Time and again, we see that the more leaders try to manage engagement, the more disengaged their employees actually become. It’s not that employees don’t want to be engaged — many are committed and loyal soldiers who come in early, stay late and try hard in-between. But in today’s era of exhaustion, they are simply struggling to make it to the weekend. Employees are engaged, but depleted.
As a result, organizations have become hubs where people are unable to think innovatively. Bogged down in the day-to-day minutiae of work, employees don’t have the time or mental capacity to identify or focus on fixing systemic issues. They are simply going through the motions — incapable of future-based, innovative, value-creating thinking.
And so you get an abundance of organizational cultures scrambling to fix problems as they become full-blown issues, fighting “fires” with duct-tape fixes and quick workarounds instead of taking the time to address root causes of problems. It’s the perfect ecosystem for endless employee depletion.

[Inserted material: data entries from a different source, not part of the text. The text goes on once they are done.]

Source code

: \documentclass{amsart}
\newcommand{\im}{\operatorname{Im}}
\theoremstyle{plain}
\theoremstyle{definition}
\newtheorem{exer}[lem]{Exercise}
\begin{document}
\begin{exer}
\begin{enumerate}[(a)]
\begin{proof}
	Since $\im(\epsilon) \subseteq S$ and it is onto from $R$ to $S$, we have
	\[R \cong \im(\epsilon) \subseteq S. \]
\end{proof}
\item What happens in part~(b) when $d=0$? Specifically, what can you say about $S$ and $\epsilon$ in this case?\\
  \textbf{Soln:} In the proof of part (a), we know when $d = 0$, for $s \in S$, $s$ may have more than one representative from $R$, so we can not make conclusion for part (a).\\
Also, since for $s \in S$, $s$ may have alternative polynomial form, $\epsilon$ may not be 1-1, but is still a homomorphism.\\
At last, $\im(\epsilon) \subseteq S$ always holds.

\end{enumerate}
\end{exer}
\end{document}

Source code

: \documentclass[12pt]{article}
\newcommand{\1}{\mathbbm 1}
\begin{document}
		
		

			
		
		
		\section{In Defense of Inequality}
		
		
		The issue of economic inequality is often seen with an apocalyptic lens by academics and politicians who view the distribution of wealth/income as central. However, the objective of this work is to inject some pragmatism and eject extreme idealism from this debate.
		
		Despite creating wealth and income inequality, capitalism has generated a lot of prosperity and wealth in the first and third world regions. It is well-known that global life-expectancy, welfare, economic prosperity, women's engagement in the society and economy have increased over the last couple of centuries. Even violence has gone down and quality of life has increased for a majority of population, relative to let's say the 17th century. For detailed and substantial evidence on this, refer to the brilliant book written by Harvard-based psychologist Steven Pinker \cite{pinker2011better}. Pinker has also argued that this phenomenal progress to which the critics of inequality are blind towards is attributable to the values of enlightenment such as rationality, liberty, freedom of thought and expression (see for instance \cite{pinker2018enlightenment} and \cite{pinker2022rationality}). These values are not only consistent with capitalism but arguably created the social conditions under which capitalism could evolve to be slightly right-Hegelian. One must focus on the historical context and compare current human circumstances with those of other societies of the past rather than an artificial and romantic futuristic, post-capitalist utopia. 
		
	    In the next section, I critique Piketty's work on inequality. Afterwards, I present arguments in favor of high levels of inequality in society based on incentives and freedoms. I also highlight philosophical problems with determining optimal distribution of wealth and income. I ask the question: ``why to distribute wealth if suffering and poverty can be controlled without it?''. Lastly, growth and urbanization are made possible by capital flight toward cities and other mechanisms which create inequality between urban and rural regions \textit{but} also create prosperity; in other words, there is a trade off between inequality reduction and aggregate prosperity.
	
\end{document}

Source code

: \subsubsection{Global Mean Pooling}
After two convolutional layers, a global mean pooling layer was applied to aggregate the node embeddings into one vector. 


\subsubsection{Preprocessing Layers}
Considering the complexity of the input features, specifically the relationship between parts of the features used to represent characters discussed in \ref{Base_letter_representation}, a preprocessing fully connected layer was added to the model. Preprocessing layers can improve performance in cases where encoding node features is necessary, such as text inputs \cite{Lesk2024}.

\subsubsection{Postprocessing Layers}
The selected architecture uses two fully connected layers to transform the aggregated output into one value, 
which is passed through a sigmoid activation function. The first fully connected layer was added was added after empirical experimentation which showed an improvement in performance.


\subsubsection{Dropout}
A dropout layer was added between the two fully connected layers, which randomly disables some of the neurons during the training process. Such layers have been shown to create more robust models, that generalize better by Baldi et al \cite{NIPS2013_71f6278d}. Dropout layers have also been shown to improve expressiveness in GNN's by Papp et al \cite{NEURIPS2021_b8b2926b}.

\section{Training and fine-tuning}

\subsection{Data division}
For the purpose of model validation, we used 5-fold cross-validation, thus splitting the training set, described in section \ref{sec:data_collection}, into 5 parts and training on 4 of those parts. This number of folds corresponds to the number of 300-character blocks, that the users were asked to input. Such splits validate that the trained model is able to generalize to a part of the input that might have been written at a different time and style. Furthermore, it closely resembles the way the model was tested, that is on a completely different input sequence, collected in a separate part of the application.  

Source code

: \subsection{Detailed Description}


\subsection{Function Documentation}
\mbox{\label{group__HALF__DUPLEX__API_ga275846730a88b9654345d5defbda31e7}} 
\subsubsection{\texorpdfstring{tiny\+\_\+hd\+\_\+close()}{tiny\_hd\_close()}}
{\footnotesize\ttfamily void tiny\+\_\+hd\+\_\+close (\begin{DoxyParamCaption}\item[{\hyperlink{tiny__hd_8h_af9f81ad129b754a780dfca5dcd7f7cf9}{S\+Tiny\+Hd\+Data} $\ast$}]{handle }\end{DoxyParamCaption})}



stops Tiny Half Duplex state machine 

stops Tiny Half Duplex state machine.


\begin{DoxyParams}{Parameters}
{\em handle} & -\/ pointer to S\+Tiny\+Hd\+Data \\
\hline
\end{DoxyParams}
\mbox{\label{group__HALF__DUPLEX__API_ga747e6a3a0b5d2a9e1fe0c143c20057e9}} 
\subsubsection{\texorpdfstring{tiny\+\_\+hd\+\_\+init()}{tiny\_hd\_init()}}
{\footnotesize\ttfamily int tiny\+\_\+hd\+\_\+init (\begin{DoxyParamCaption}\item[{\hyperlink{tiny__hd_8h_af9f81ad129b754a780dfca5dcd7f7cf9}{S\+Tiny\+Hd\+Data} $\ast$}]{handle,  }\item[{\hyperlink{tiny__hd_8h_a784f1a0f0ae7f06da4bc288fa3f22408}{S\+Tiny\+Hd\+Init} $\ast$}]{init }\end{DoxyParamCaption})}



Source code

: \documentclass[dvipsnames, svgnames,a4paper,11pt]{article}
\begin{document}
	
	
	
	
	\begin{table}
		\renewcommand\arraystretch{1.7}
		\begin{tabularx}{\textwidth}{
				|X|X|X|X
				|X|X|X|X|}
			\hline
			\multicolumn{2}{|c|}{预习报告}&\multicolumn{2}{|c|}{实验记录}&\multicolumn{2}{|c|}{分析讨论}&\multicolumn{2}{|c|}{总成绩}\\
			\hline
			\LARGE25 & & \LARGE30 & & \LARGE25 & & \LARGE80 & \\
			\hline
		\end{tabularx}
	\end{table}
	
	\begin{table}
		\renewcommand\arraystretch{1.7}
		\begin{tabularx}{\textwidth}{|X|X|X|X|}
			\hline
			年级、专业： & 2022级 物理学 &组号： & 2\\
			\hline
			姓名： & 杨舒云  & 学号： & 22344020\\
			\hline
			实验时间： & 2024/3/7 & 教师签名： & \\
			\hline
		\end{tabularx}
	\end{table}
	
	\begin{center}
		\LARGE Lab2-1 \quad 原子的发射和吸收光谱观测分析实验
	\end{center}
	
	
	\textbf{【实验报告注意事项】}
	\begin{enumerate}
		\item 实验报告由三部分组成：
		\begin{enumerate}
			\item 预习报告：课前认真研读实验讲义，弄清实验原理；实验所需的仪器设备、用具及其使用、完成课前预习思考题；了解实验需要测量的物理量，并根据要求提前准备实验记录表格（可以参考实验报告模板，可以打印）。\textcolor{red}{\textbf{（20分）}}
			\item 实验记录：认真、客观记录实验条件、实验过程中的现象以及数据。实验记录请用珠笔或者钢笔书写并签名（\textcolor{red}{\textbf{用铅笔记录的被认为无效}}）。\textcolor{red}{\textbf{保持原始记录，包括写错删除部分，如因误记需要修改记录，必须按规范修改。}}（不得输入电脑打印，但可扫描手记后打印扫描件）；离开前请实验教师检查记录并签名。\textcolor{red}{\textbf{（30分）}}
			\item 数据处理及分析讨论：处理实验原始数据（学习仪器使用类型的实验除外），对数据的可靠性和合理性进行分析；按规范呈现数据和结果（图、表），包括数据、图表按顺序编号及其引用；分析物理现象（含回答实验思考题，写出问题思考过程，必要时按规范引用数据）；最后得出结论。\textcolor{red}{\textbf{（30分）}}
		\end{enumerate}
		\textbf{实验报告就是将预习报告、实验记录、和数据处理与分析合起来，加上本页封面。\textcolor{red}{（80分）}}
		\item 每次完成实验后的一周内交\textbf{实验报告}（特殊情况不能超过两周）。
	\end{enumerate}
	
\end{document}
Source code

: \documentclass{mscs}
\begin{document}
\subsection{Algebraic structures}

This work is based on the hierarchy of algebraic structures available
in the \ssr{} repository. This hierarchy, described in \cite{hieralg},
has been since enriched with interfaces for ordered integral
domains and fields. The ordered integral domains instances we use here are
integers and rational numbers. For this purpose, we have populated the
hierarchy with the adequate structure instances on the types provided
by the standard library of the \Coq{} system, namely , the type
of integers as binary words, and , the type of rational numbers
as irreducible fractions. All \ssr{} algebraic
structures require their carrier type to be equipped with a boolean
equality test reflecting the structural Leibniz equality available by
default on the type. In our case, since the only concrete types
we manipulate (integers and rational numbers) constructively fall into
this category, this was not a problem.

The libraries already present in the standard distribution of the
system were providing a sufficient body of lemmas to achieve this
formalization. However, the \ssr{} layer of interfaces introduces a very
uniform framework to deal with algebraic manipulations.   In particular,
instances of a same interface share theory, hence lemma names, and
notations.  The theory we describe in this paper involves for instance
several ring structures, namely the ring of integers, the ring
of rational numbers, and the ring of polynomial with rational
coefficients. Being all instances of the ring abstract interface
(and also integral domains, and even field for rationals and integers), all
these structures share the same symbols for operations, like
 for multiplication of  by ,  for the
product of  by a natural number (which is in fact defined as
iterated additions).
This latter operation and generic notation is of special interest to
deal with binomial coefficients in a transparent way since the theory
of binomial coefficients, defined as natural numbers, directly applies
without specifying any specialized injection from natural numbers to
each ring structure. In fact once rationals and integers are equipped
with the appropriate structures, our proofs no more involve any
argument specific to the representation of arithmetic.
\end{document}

Engagement is nothing without energy
It’s not that employee engagement is dead. Quite the opposite: employee engagement is essential, foundational and elemental to business. It is critical for building workplaces where people are dedicated, committed and willing to give discretionary effort. However, employees simply cannot put forth their best work unless they are also full of passion, resilience, vitality and enthusiasm — and these are the byproducts of energy. Engagement is necessary but insufficient. Without energy, it is simply unsustainable.
To create a sustainably engaged organizational culture, businesses need to focus on both engagement and energy — essentially, moving beyond “engagement” as we think of it today.
The customer experience is at risk
Engaged employees can supply loyalty, commitment and even discretionary effort — but if employees feel overwhelmed in their job, under-supported, exhausted and depleted, the best they can inject into the customer experience is something transactional and mechanical. The employee experience can make or break the customer experience.
The human magic required for a great customer experience happens in one way only — through an energized employee. Energy unlocks an employee’s enthusiasm, creativity, intuition, authentic warmth, vigour and verve — all ingredients for an unforgettable customer experience.
The energized employee brings not only commitment, loyalty and effort, but also passion, intensity and vitality. These qualities make all the difference in the world, because these qualities differentiate businesses from their competitors.
The secret sauce
What can leaders do to energize employees beyond engagement? It’s all about integrating neuroscience into employee engagement initiatives.
We know that when we are low on energy, the executive function of our brain suffers: that is, the part that helps us focus our attention, process information, regulate our emotions, predict outcomes, plan, prioritize duties and take action. But expose the brain to quality face-to-face conversation and high-performance hormones (dopamine, oxytocin and serotonin) are released within both parties. In fact, brain mapping shows that these ‘miracle-grow’ hormones boost creativity, amp up connection, and cut through fear and worry.
In essence, conversation deepens relationships, energizes employees and garners easier results.
Have an energy conversation
For over a decade, we’ve seen organizations use short and simple conversations to generate energy and reduce depletion in their employees’ lives.
Many managers take this one step further and have energy conversations in their team meetings. Team members ask each other, “What do you need from the rest of us to free up energy in your world?” Some of the fixes are simple and fall into the category of, “We just didn’t know that was important to you — we can totally make that happen.” Others are more systemic, and require an integrative approach from other functions or levels in the organization. But the solutions all have one thing in common: they free up energy, mind space and time for managers and employees.
Once leaders understand the vital role energy plays in fueling high performance, they get curious about how to measure it. Once you’re clear on what generates energy inside the “lived experience” of an employee (things like connection, progress, freedom, pride and meaning), a pulse check can be created that will give you a clear view of the energy levels in your organization.
Go beyond engagement
Without energy, all you get is dedicated under-performers. However, by understanding how the brain works and incorporating meaningful conversation into the corporate culture, leaders can enhance strategies for employee engagement.
As a result, you unlock passion, innovation and enthusiasm, generating true and sustainable engagement — and creating a higher-performing workforce than you ever thought possible.